General principles applicable to the classification inherent in zoning ordinances are that: “[A] zoning ordinance enacted pursuant to a comprehensive plan of community development, ‘when reasonable in object and not arbitrary in operation, ’ will be sustained as a proper exercise of the police power; every intendment is in favor of its validity, and a court will not, ‘ except in a clear case of oppressive and arbitrary limitation, ’ interfere with the legislative discretion ; *336it is presumed to be adapted to promotion of the public health, safety, morals and general welfare; and though the court may differ with the zoning authorities as to the ‘ necessity or propriety’ of the regulation, so long as it remains a 1 question upon which reasonable minds might differ, ’ there will be no judicial interference with the municipality’s determination of policy.” (McCarthy v. City of Manhattan Beach (1953), 41 Cal.2d 879, 885-886 [264 P.2d 932] ; Clemons v. City of Los Angeles (1950), 36 Cal.2d 95, 98-99 [222 P.2d 439] ; see also “zoning,” 12 Cal.Jur. 10-Yr.Supp. pp. 166-168, §25,. and cases there cited.) “ [T]he establishment, as part of a comprehensive and systematic [zoning] plan, of districts devoted to strictly private residences or single family dwellings, from which are excluded business or multiple dwelling structures, is a legitimate exercise of the police power. [Citations.]” (Wilkins v City of San Bernardino (1946), 29 Cal.2d 332, 337-338 [171 P.2d 542] ; see also Miller v. Board of Public Works (1925), 195 Cal. 477, 490-491 [234 P. 371] ; Corporation of Presiding Bishop v. City of Porterville (1949), 90 Cal.App.2d 656, 659 [203 P.2d 823].)

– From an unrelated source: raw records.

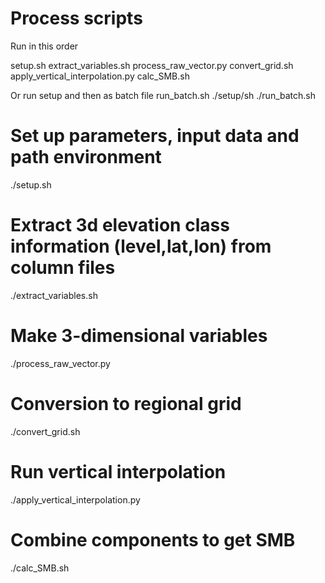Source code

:# Process scripts

Run in this order  

setup.sh
extract_variables.sh
process_raw_vector.py
convert_grid.sh
apply_vertical_interpolation.py
calc_SMB.sh

Or run setup and then as batch file run_batch.sh
./setup/sh
./run_batch.sh

# Set up parameters, input data and path environment
./setup.sh

# Extract 3d elevation class information (level,lat,lon) from column files 
./extract_variables.sh

# Make 3-dimensional variables 
./process_raw_vector.py

# Conversion to regional grid
./convert_grid.sh

# Run vertical interpolation
./apply_vertical_interpolation.py

# Combine components to get SMB
./calc_SMB.sh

It appears clear that the classification — as between private and public schools — attacked by petitioner in the ordinance here involved has not been shown to be such that reasonable .minds may not differ concerning it. The city of Piedmont, a small city with a total area of approximately 1152 acres and a population of less than 12,000, is an “island” entirely surrounded by the city of Oakland. In 1929 a comprehensive zoning ordinance was adopted, dividing the city into four zones designated as Zones A, B, C. and D, respectively. As amended in 1936, but prior to the time petitioner acquired its property here involved, section 3 of the ordinance provides that “No building . . . shall be erected ... in Zone ‘A’, which is . . . intended to be occupied or used for any purpose other than a single family dwelling, church, or public school under the jurisdiction of the Board of Education of the City of Piedmont ...” The zoning provision which thus bans private schools from the single family residential Zone A, was approved by a vote (3,408 to 1,285) of the electors of the city. . Zone A embraces approximately 1137.14 acres, including the land here involved upon which petitioner desires to construct and operate a private school. Such schools are permitted in the other three zones.

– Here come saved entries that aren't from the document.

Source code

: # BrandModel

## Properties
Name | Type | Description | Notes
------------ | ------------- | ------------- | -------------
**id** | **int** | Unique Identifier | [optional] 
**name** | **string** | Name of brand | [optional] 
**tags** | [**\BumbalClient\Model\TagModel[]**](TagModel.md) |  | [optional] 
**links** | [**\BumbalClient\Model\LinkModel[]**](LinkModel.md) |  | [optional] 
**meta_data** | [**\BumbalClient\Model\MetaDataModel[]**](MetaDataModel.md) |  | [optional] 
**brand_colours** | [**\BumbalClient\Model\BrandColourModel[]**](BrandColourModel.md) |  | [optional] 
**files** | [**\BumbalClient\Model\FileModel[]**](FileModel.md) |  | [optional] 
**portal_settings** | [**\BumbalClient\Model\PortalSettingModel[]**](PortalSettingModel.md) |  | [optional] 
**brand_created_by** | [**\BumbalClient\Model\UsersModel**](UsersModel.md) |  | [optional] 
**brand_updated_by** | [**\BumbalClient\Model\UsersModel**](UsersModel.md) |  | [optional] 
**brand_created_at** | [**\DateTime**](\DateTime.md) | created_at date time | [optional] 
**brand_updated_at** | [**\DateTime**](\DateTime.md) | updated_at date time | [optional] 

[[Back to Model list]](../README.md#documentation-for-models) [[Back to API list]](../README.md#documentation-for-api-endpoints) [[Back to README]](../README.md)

As establishing petitioner’s failure to show invalidity of the ordinance, it may be pointed out in the first place that *337although the majority opinion declares that the only question involved in this controversy is ‘1 Whether the city of Piedmont may, by [a comprehensive zoning] ordinance, constitutionally prevent the construction of a building to be used for private school purposes in an area [a single family residential zone] where public schools are located,” it appears to be conceded by petitioner for the writ that the city does not have power or the legal right to exclude public schools, which are under the jurisdiction of the board of education, from its single family residential Zone A, which is here involved. (See Cal. Const., art. IX; see also Butterworth v. Boyd (1938), 12 Cal.2d 140, 152 [82 P.2d 434, 126 A.L.R. 838]; Gerth v. Dominguez (1934), 1 Cal.2d 239, 242 [34 P.2d 135] ; Ward v. San Diego Sch. Diet. (1928), 203 Cal. 712, 715-717 [265 P. 821] ; Esberg v. Badaracco (1927), 202 Cal. 110, 115-119 [259 P. 730].) A public school district has the power of eminent domain and may be allowed, by condemnation, in a proper case, to acquire property for a school site. (See e.g., Long Beach City H. S. Dist. v. Stewart (1947), 30 Cal.2d 763 [185 P.2d 585, 173 A.L.R. 249] ; State ex rel. Britton v. Mulloy (1933), 332 Mo. 1107 [61 S.W.2d 741].) It follows that, as contended by the city, if it is without power to exclude public schools from Zone A, then its zoning ordinance which excludes private but not public schools from that zone cannot fairly be held to invalidly discriminate against private and in favor of public schools. The general classification as between public schools and private schools is set up by the Constitution itself.2 Thus it seems indisputable that the classification here involved is not, as such, vulnerable to petitioner’s attack.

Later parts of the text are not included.